Figure 23. Chart. Outlier and leverage diagnostics for total travel delay of light-duty vehicles.
As part of additional analysis, the residuals are plotted separately for each explanatory variable (figure 22). Since the variables are uncorrelated by design, each graph shows the direct relationship of the dependent variable and the explanatory variable. Travel delays of light-duty vehicles seem to have a nonlinear relationship with a number of available lanes. The residuals suggest data-fitting functions, such as log-normal distributions. Incident duration has a random scatter plot suggesting a quadratic relationship between incident duration and travel delay of cars. Also, variance is not constant and there is fanning.
Residuals of volume show cosine or bimodal distribution. Form Residuals associated with the FFS, truck composition, and gradient are also randomly scattered around zero; therefore, the linear assumption seems reasonable.
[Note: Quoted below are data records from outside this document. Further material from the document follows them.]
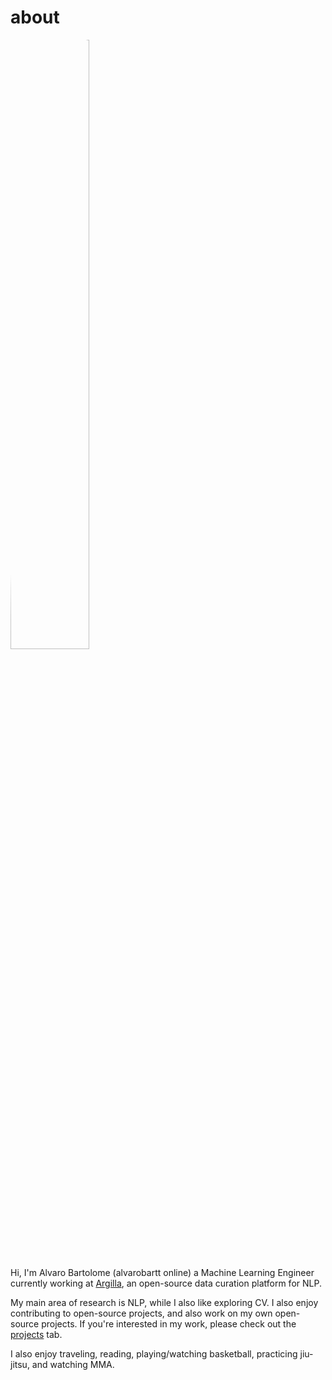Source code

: # about

<img src="https://avatars.githubusercontent.com/u/36760800?v=4" style="border-radius: 50%" width="50%"/>

Hi, I'm Alvaro Bartolome (alvarobartt online) a Machine Learning Engineer currently working 
at [Argilla](https://argilla.io), an open-source data curation platform for NLP.

My main area of research is NLP, while I also like exploring CV. I also enjoy contributing to open-source projects, and also work on my own open-source projects. If you're interested in my work, please check out the [projects](https://alvarobartt.github.io/projects.html) tab.

I also enjoy traveling, reading, playing/watching basketball, practicing jiu-jitsu, and watching MMA.
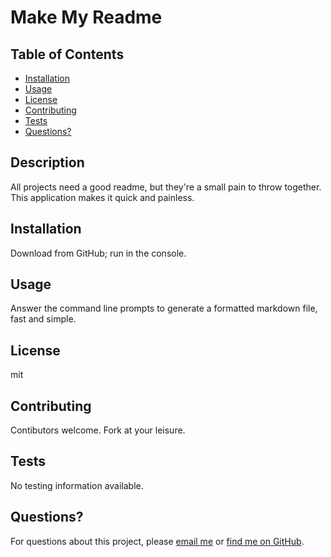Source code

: # Make My Readme

## Table of Contents

* [Installation](#Installation)
* [Usage](#Usage)
* [License](#License)
* [Contributing](#Contributing)
* [Tests](#Tests)
* [Questions?](#Questions?)

## Description

All projects need a good readme, but they're a small pain to throw together. This application makes it quick and painless. 

## Installation

Download from GitHub; run in the console.

 ## Usage

Answer the command line prompts to generate a formatted markdown file, fast and simple.

## License

mit

## Contributing

Contibutors welcome. Fork at your leisure.

## Tests

No testing information available.

## Questions?
 
For questions about this project, please [email me](matthewxgoad@gmail.com) or [find me on GitHub](https://github.com/matthewxgoad).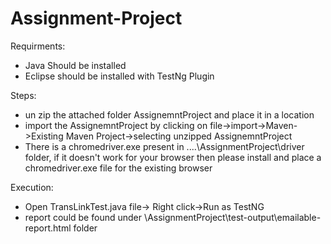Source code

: # Assignment-Project

Requirments:
- Java Should be installed
- Eclipse should be installed with TestNg Plugin

Steps:
- un zip the attached folder AssignemntProject and place it in a location
- import the AssignemntProject by clicking on file->import->Maven->Existing Maven Project->selecting unzipped AssignemntProject 
- There is a chromedriver.exe present in ....\AssignmentProject\driver folder, if it doesn't work for your browser then please install and place a chromedriver.exe file for the 
  existing browser

Execution:
- Open TransLinkTest.java file-> Right click->Run as TestNG
- report could be found under \AssignmentProject\test-output\emailable-report.html folder
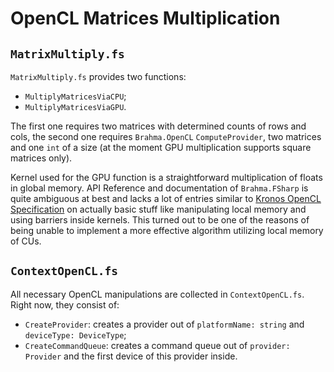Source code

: # OpenCL Matrices Multiplication

## `MatrixMultiply.fs`

`MatrixMultiply.fs` provides two functions:

* `MultiplyMatricesViaCPU`;
* `MultiplyMatricesViaGPU`.

The first one requires two matrices with determined counts of rows and cols, the second one requires `Brahma.OpenCL` `ComputeProvider`, two matrices and one `int` of a size (at the moment GPU multiplication supports square matrices only).

Kernel used for the GPU function is a straightforward multiplication of floats in global memory. API Reference and documentation of `Brahma.FSharp` is quite ambiguous at best and lacks a lot of entries similar to [Kronos OpenCL Specification](https://www.khronos.org/registry/OpenCL/specs/opencl-1.2.pdf) on actually basic stuff like manipulating local memory and using barriers inside kernels. This turned out to be one of the reasons of being unable to implement a more effective algorithm utilizing local memory of CUs.

## `ContextOpenCL.fs`

All necessary OpenCL manipulations are collected in `ContextOpenCL.fs`. Right now, they consist of:

* `CreateProvider`: creates a provider out of `platformName: string` and `deviceType: DeviceType`;
* `CreateCommandQueue`: creates a command queue out of `provider: Provider` and the first device of this provider inside.
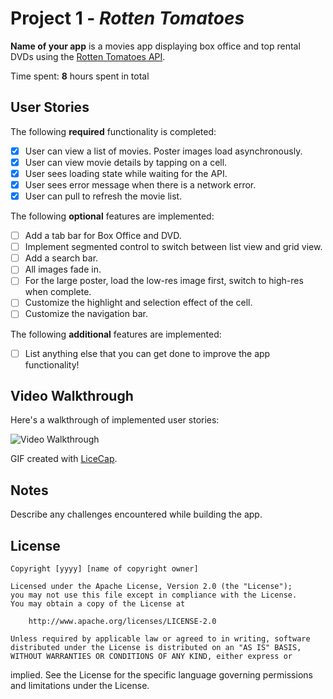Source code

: # Project 1 - *Rotten Tomatoes*

**Name of your app** is a movies app displaying box office and top
rental DVDs using the [Rotten Tomatoes
API](http://developer.rottentomatoes.com/docs/read/JSON).

Time spent: **8** hours spent in total

## User Stories

The following **required** functionality is completed:

- [x] User can view a list of movies. Poster images load asynchronously.
- [x] User can view movie details by tapping on a cell.
- [x] User sees loading state while waiting for the API.
- [x] User sees error message when there is a network error.
- [x] User can pull to refresh the movie list.

The following **optional** features are implemented:

- [ ] Add a tab bar for Box Office and DVD.
- [ ] Implement segmented control to switch between list view and grid
  view.
- [ ] Add a search bar.
- [ ] All images fade in.
- [ ] For the large poster, load the low-res image first, switch to
  high-res when complete.
- [ ] Customize the highlight and selection effect of the cell.
- [ ] Customize the navigation bar.

The following **additional** features are implemented:

- [ ] List anything else that you can get done to improve the app
  functionality!

## Video Walkthrough

Here's a walkthrough of implemented user stories:

<img src='http://imgur.com/EGY7yV4.gif' title='Video Walkthrough' width='' alt='Video Walkthrough' />

GIF created with [LiceCap](http://www.cockos.com/licecap/).

## Notes

Describe any challenges encountered while building the app.

## License

    Copyright [yyyy] [name of copyright owner]

    Licensed under the Apache License, Version 2.0 (the "License");
    you may not use this file except in compliance with the License.
    You may obtain a copy of the License at

        http://www.apache.org/licenses/LICENSE-2.0

    Unless required by applicable law or agreed to in writing, software
    distributed under the License is distributed on an "AS IS" BASIS,
    WITHOUT WARRANTIES OR CONDITIONS OF ANY KIND, either express or
implied.
    See the License for the specific language governing permissions and
    limitations under the License.
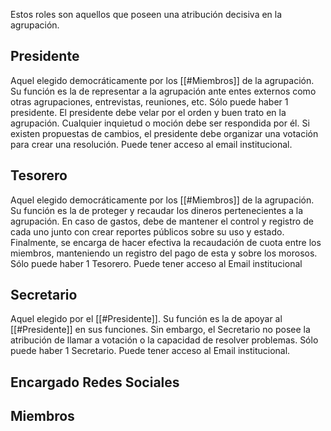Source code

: Estos roles son aquellos que poseen una atribución decisiva en la agrupación.


## Presidente
Aquel elegido democráticamente por los [[#Miembros]] de la agrupación. Su función es la de representar a la agrupación ante entes externos como otras agrupaciones, entrevistas, reuniones, etc. Sólo puede haber 1 presidente. El presidente debe velar por el orden y buen trato en la agrupación. Cualquier inquietud o moción debe ser respondida por él. Si existen propuestas de cambios, el presidente debe organizar una votación para crear una resolución.
Puede tener acceso al email institucional.
## Tesorero
Aquel elegido democráticamente por los [[#Miembros]] de la agrupación. Su función es la de proteger y recaudar los dineros pertenecientes a la agrupación. En caso de gastos, debe de mantener el control y registro de cada uno junto con crear reportes públicos sobre su uso y estado. Finalmente, se encarga de hacer efectiva la recaudación de cuota entre los miembros, manteniendo un registro del pago de esta y sobre los morosos. Sólo puede haber 1 Tesorero.
Puede tener acceso al Email institucional
## Secretario
Aquel elegido por el [[#Presidente]]. Su función es la de apoyar al [[#Presidente]]
 en sus funciones. Sin embargo, el Secretario no posee la atribución de llamar a votación o la capacidad de resolver problemas.
 Sólo puede haber 1 Secretario.
 Puede tener acceso al Email institucional.
 
## Encargado Redes Sociales

## Miembros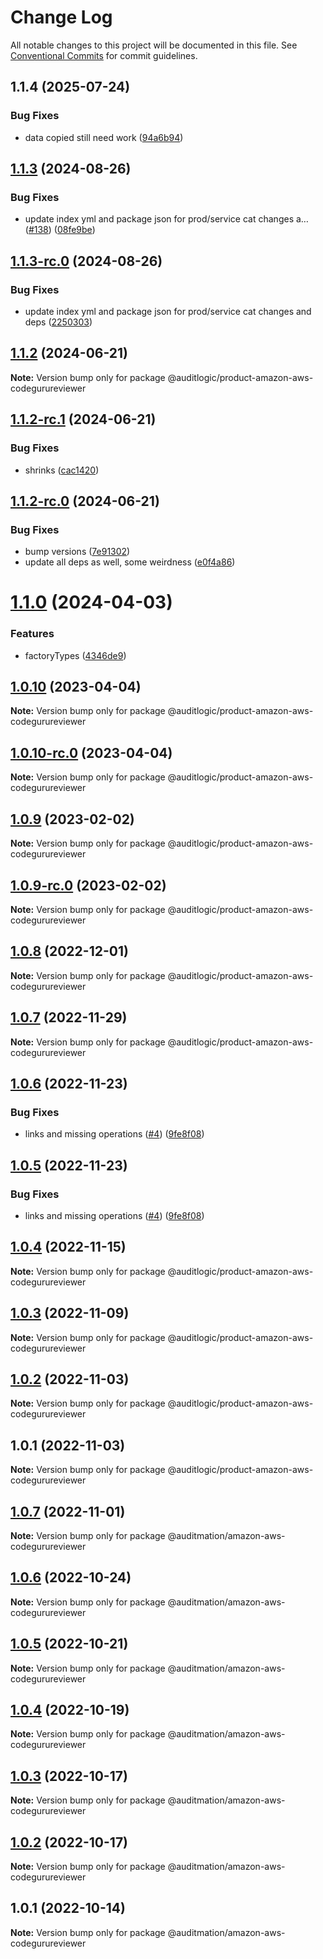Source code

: # Change Log

All notable changes to this project will be documented in this file.
See [Conventional Commits](https://conventionalcommits.org) for commit guidelines.

## 1.1.4 (2025-07-24)


### Bug Fixes

* data copied still need work ([94a6b94](https://github.com/zerobias-org/product/commit/94a6b942fb0516367548599d739529536132755a))





## [1.1.3](https://github.com/auditlogic/product/compare/@auditlogic/product-amazon-aws-codegurureviewer@1.1.2...@auditlogic/product-amazon-aws-codegurureviewer@1.1.3) (2024-08-26)


### Bug Fixes

* update index yml and package json for prod/service cat changes a… ([#138](https://github.com/auditlogic/product/issues/138)) ([08fe9be](https://github.com/auditlogic/product/commit/08fe9beb1c8457462a19bc69caa02e6212d97e1a))





## [1.1.3-rc.0](https://github.com/auditlogic/product/compare/@auditlogic/product-amazon-aws-codegurureviewer@1.1.2...@auditlogic/product-amazon-aws-codegurureviewer@1.1.3-rc.0) (2024-08-26)


### Bug Fixes

* update index yml and package json for prod/service cat changes and deps ([2250303](https://github.com/auditlogic/product/commit/225030363a363608240135b7ebed386b28f01e4b))





## [1.1.2](https://github.com/auditlogic/product/compare/@auditlogic/product-amazon-aws-codegurureviewer@1.1.2-rc.1...@auditlogic/product-amazon-aws-codegurureviewer@1.1.2) (2024-06-21)

**Note:** Version bump only for package @auditlogic/product-amazon-aws-codegurureviewer





## [1.1.2-rc.1](https://github.com/auditlogic/product/compare/@auditlogic/product-amazon-aws-codegurureviewer@1.1.2-rc.0...@auditlogic/product-amazon-aws-codegurureviewer@1.1.2-rc.1) (2024-06-21)


### Bug Fixes

* shrinks ([cac1420](https://github.com/auditlogic/product/commit/cac14200fefcd8183ab69fe89a47bd3f70f563e9))





## [1.1.2-rc.0](https://github.com/auditlogic/product/compare/@auditlogic/product-amazon-aws-codegurureviewer@1.1.0...@auditlogic/product-amazon-aws-codegurureviewer@1.1.2-rc.0) (2024-06-21)


### Bug Fixes

* bump versions ([7e91302](https://github.com/auditlogic/product/commit/7e913023b8b312150ed7762c32fbbe616be71de5))
* update all deps as well, some weirdness ([e0f4a86](https://github.com/auditlogic/product/commit/e0f4a864714e2d3de6bbf3da014d5312fe53be2f))





# [1.1.0](https://github.com/auditlogic/product/compare/@auditlogic/product-amazon-aws-codegurureviewer@1.0.10...@auditlogic/product-amazon-aws-codegurureviewer@1.1.0) (2024-04-03)


### Features

* factoryTypes ([4346de9](https://github.com/auditlogic/product/commit/4346de92693aee892fccf725338ffc7b80ab182b))





## [1.0.10](https://github.com/auditlogic/product/compare/@auditlogic/product-amazon-aws-codegurureviewer@1.0.9...@auditlogic/product-amazon-aws-codegurureviewer@1.0.10) (2023-04-04)

**Note:** Version bump only for package @auditlogic/product-amazon-aws-codegurureviewer





## [1.0.10-rc.0](https://github.com/auditlogic/product/compare/@auditlogic/product-amazon-aws-codegurureviewer@1.0.9...@auditlogic/product-amazon-aws-codegurureviewer@1.0.10-rc.0) (2023-04-04)

**Note:** Version bump only for package @auditlogic/product-amazon-aws-codegurureviewer





## [1.0.9](https://github.com/auditlogic/product/compare/@auditlogic/product-amazon-aws-codegurureviewer@1.0.8...@auditlogic/product-amazon-aws-codegurureviewer@1.0.9) (2023-02-02)

**Note:** Version bump only for package @auditlogic/product-amazon-aws-codegurureviewer





## [1.0.9-rc.0](https://github.com/auditlogic/product/compare/@auditlogic/product-amazon-aws-codegurureviewer@1.0.8...@auditlogic/product-amazon-aws-codegurureviewer@1.0.9-rc.0) (2023-02-02)

**Note:** Version bump only for package @auditlogic/product-amazon-aws-codegurureviewer





## [1.0.8](https://github.com/auditlogic/product/compare/@auditlogic/product-amazon-aws-codegurureviewer@1.0.7...@auditlogic/product-amazon-aws-codegurureviewer@1.0.8) (2022-12-01)

**Note:** Version bump only for package @auditlogic/product-amazon-aws-codegurureviewer





## [1.0.7](https://github.com/auditlogic/product/compare/@auditlogic/product-amazon-aws-codegurureviewer@1.0.6...@auditlogic/product-amazon-aws-codegurureviewer@1.0.7) (2022-11-29)

**Note:** Version bump only for package @auditlogic/product-amazon-aws-codegurureviewer





## [1.0.6](https://github.com/auditlogic/product/compare/@auditlogic/product-amazon-aws-codegurureviewer@1.0.4...@auditlogic/product-amazon-aws-codegurureviewer@1.0.6) (2022-11-23)


### Bug Fixes

* links and missing operations ([#4](https://github.com/auditlogic/product/issues/4)) ([9fe8f08](https://github.com/auditlogic/product/commit/9fe8f08fe7c57fdb79f991ac35bd6ac2e7dcad38))





## [1.0.5](https://github.com/auditlogic/product/compare/@auditlogic/product-amazon-aws-codegurureviewer@1.0.4...@auditlogic/product-amazon-aws-codegurureviewer@1.0.5) (2022-11-23)


### Bug Fixes

* links and missing operations ([#4](https://github.com/auditlogic/product/issues/4)) ([9fe8f08](https://github.com/auditlogic/product/commit/9fe8f08fe7c57fdb79f991ac35bd6ac2e7dcad38))





## [1.0.4](https://github.com/auditlogic/product/compare/@auditlogic/product-amazon-aws-codegurureviewer@1.0.3...@auditlogic/product-amazon-aws-codegurureviewer@1.0.4) (2022-11-15)

**Note:** Version bump only for package @auditlogic/product-amazon-aws-codegurureviewer





## [1.0.3](https://github.com/auditlogic/product/compare/@auditlogic/product-amazon-aws-codegurureviewer@1.0.2...@auditlogic/product-amazon-aws-codegurureviewer@1.0.3) (2022-11-09)

**Note:** Version bump only for package @auditlogic/product-amazon-aws-codegurureviewer





## [1.0.2](https://github.com/auditlogic/product/compare/@auditlogic/product-amazon-aws-codegurureviewer@1.0.1...@auditlogic/product-amazon-aws-codegurureviewer@1.0.2) (2022-11-03)

**Note:** Version bump only for package @auditlogic/product-amazon-aws-codegurureviewer





## 1.0.1 (2022-11-03)

**Note:** Version bump only for package @auditlogic/product-amazon-aws-codegurureviewer





## [1.0.7](https://github.com/auditmation/store-content/compare/@auditmation/amazon-aws-codegurureviewer@1.0.6...@auditmation/amazon-aws-codegurureviewer@1.0.7) (2022-11-01)

**Note:** Version bump only for package @auditmation/amazon-aws-codegurureviewer





## [1.0.6](https://github.com/auditmation/store-content/compare/@auditmation/amazon-aws-codegurureviewer@1.0.5...@auditmation/amazon-aws-codegurureviewer@1.0.6) (2022-10-24)

**Note:** Version bump only for package @auditmation/amazon-aws-codegurureviewer





## [1.0.5](https://github.com/auditmation/store-content/compare/@auditmation/amazon-aws-codegurureviewer@1.0.4...@auditmation/amazon-aws-codegurureviewer@1.0.5) (2022-10-21)

**Note:** Version bump only for package @auditmation/amazon-aws-codegurureviewer





## [1.0.4](https://github.com/auditmation/store-content/compare/@auditmation/amazon-aws-codegurureviewer@1.0.3...@auditmation/amazon-aws-codegurureviewer@1.0.4) (2022-10-19)

**Note:** Version bump only for package @auditmation/amazon-aws-codegurureviewer





## [1.0.3](https://github.com/auditmation/store-content/compare/@auditmation/amazon-aws-codegurureviewer@1.0.2...@auditmation/amazon-aws-codegurureviewer@1.0.3) (2022-10-17)

**Note:** Version bump only for package @auditmation/amazon-aws-codegurureviewer





## [1.0.2](https://github.com/auditmation/store-content/compare/@auditmation/amazon-aws-codegurureviewer@1.0.1...@auditmation/amazon-aws-codegurureviewer@1.0.2) (2022-10-17)

**Note:** Version bump only for package @auditmation/amazon-aws-codegurureviewer





## 1.0.1 (2022-10-14)

**Note:** Version bump only for package @auditmation/amazon-aws-codegurureviewer
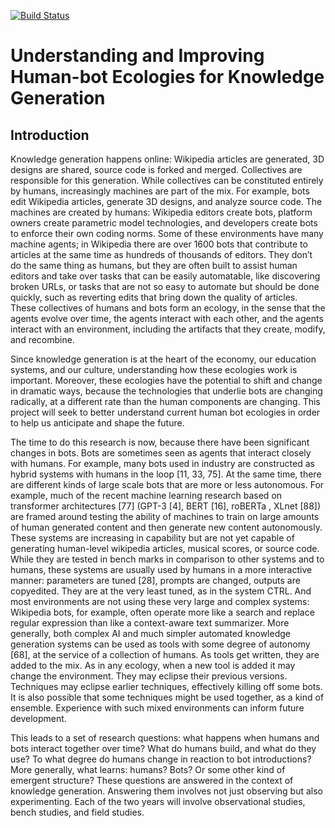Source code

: [![Build Status](https://travis-ci.com/suchow/test-manuscript.svg?branch=main)](https://travis-ci.com/suchow/test-manuscript)

# Understanding and Improving Human-bot Ecologies for Knowledge Generation

## Introduction

Knowledge generation happens online: Wikipedia articles are generated, 3D designs are shared, source code is forked and merged. Collectives are responsible for this generation. While collectives can be constituted entirely by humans, increasingly machines are part of the mix. For example, bots edit Wikipedia articles, generate 3D designs, and analyze source code. The machines are created by humans: Wikipedia editors create bots, platform owners create parametric model technologies, and developers create bots to enforce their own coding norms. Some of these environments have many machine agents; in Wikipedia there are over 1600 bots that contribute to articles at the same time as hundreds of thousands of editors. They don’t do the same thing as humans, but they are often built to assist human editors and take over tasks that can be easily automatable, like discovering broken URLs, or tasks that are not so easy to automate but should be done quickly, such as reverting edits that bring down the quality of articles. These collectives of humans and bots form an ecology, in the sense that the agents evolve over time, the agents interact with each other, and the agents interact with an environment, including the artifacts that they create, modify, and recombine.

Since knowledge generation is at the heart of the economy, our education systems, and our culture, understanding how these ecologies work is important. Moreover, these ecologies have the potential to shift and change in dramatic ways, because the technologies that underlie bots are changing radically, at a different rate than the human components are changing. This project will seek to better understand current human bot ecologies in order to help us anticipate and shape the future.

The time to do this research is now, because there have been significant changes in bots. Bots are sometimes seen as agents that interact closely with humans. For example, many bots used in industry are constructed as hybrid systems with humans in the loop [11, 33, 75]. At the same time, there are different kinds of large scale bots that are more or less autonomous. For example, much of the recent machine learning research based on transformer architectures [77] (GPT-3 [4], BERT [16], roBERTa , XLnet [88]) are framed around testing the ability of machines to train on large amounts of human generated content and then generate new content autonomously. These systems are increasing in capability but are not yet capable of generating human-level wikipedia articles, musical scores, or source code. While they are tested in bench marks in comparison to other systems and to humans, these systems are usually used by humans in a more interactive manner: parameters are tuned [28], prompts are changed, outputs are copyedited. They are at the very least tuned, as in the system CTRL. And most environments are not using these very large and complex systems: Wikipedia bots, for example, often operate more like a search and replace regular expression than like a context-aware text summarizer. More generally, both complex AI and much simpler automated knowledge generation systems can be used as tools with some degree of autonomy [68], at the service of a collection of humans. As tools get written, they are added to the mix. As in any ecology, when a new tool is added it may change the environment. They may eclipse their previous versions. Techniques may eclipse earlier techniques, effectively killing off some bots. It is also possible that some techniques might be used together, as a kind of ensemble. Experience with such mixed environments can inform future development.

This leads to a set of research questions: what happens when humans and bots interact together over time? What do humans build, and what do they use? To what degree do humans change in reaction to bot introductions? More generally, what learns: humans? Bots? Or some other kind of emergent structure?  These questions are answered in the context of knowledge generation. Answering them involves not just observing but also experimenting.  Each of the two years will involve observational studies, bench studies, and field studies.
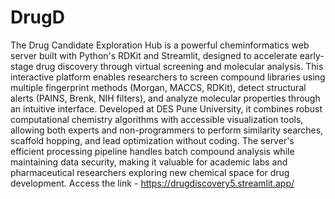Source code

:# DrugD
The Drug Candidate Exploration Hub is a powerful cheminformatics web server built with Python's RDKit and Streamlit, designed to accelerate early-stage drug discovery through virtual screening and molecular analysis. This interactive platform enables researchers to screen compound libraries using multiple fingerprint methods (Morgan, MACCS, RDKit), detect structural alerts (PAINS, Brenk, NIH filters), and analyze molecular properties through an intuitive interface. Developed at DES Pune University, it combines robust computational chemistry algorithms with accessible visualization tools, allowing both experts and non-programmers to perform similarity searches, scaffold hopping, and lead optimization without coding. The server's efficient processing pipeline handles batch compound analysis while maintaining data security, making it valuable for academic labs and pharmaceutical researchers exploring new chemical space for drug development.
Access the link - https://drugdiscovery5.streamlit.app/
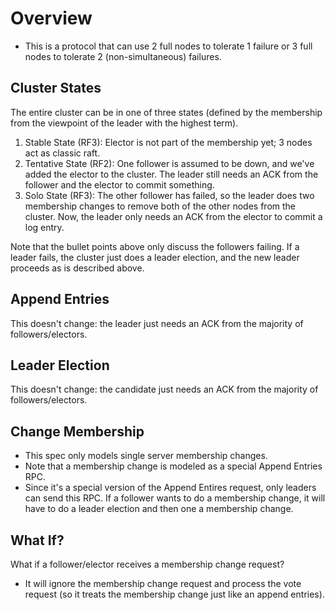 # Overview
- This is a protocol that can use 2 full nodes to tolerate 1 failure or 3 full nodes to tolerate 2 (non-simultaneous) failures. 

## Cluster States
The entire cluster can be in one of three states (defined by the membership from the viewpoint of the leader with the highest term). 
1) Stable State (RF3): Elector is not part of the membership yet; 3 nodes act as classic raft. 
2) Tentative State (RF2): One follower is assumed to be down, and we've added the elector to the cluster. The leader still needs an ACK from the follower and the elector to commit something. 
3) Solo State (RF3): The other follower has failed, so the leader does two membership changes to remove both of the other nodes from the cluster. Now, the leader only needs an ACK from the elector to commit a log entry. 

Note that the bullet points above only discuss the followers failing. If a leader fails, the cluster just does a leader election, and the new leader proceeds as is described above. 


## Append Entries
This doesn't change: the leader just needs an ACK from the majority of followers/electors. 

## Leader Election
This doesn't change: the candidate just needs an ACK from the majority of followers/electors. 

## Change Membership
- This spec only models single server membership changes. 
- Note that a membership change is modeled as a special Append Entries RPC.
- Since it's a special version of the Append Entires request, only leaders can send this RPC. If a follower wants to do a membership change, it will have to do a leader election and then one a membership change.

## What If?
What if a follower/elector receives a membership change request? 
- It will ignore the membership change request and process the vote request (so it treats the membership change just like an append entries). 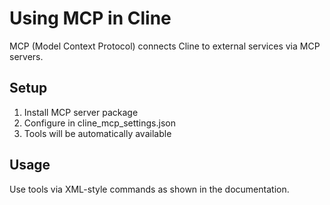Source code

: # Using MCP in Cline

MCP (Model Context Protocol) connects Cline to external services via MCP servers.

## Setup
1. Install MCP server package
2. Configure in cline_mcp_settings.json
3. Tools will be automatically available

## Usage
Use tools via XML-style commands as shown in the documentation.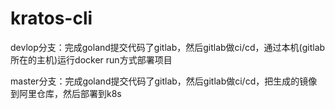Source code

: # kratos-cli
devlop分支：完成goland提交代码了gitlab，然后gitlab做ci/cd，通过本机(gitlab所在的主机)运行docker run方式部署项目


master分支：完成goland提交代码了gitlab，然后gitlab做ci/cd，把生成的镜像到阿里仓库，然后部署到k8s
Figure 24. Chart. Scatterplots of residuals against explanatory variables.
Given these observations, to improve the model, new variables based on the above analysis were introduced to the model and the process was continued. These variables were developed from a variety of transformations involving the explanatory variables.
For travel delay of light-duty vehicles, residual graphs for the final fitted model were found, as seen in figure 25 and figure 26. Residuals are distributed normally around zero (figure 25) and systematic patterns of these models are eliminated (figure 26).
Figure 25. Chart. Normality of residuals for total delay of cars.
Figure 26. Chart. Standard residuals for total delay of cars.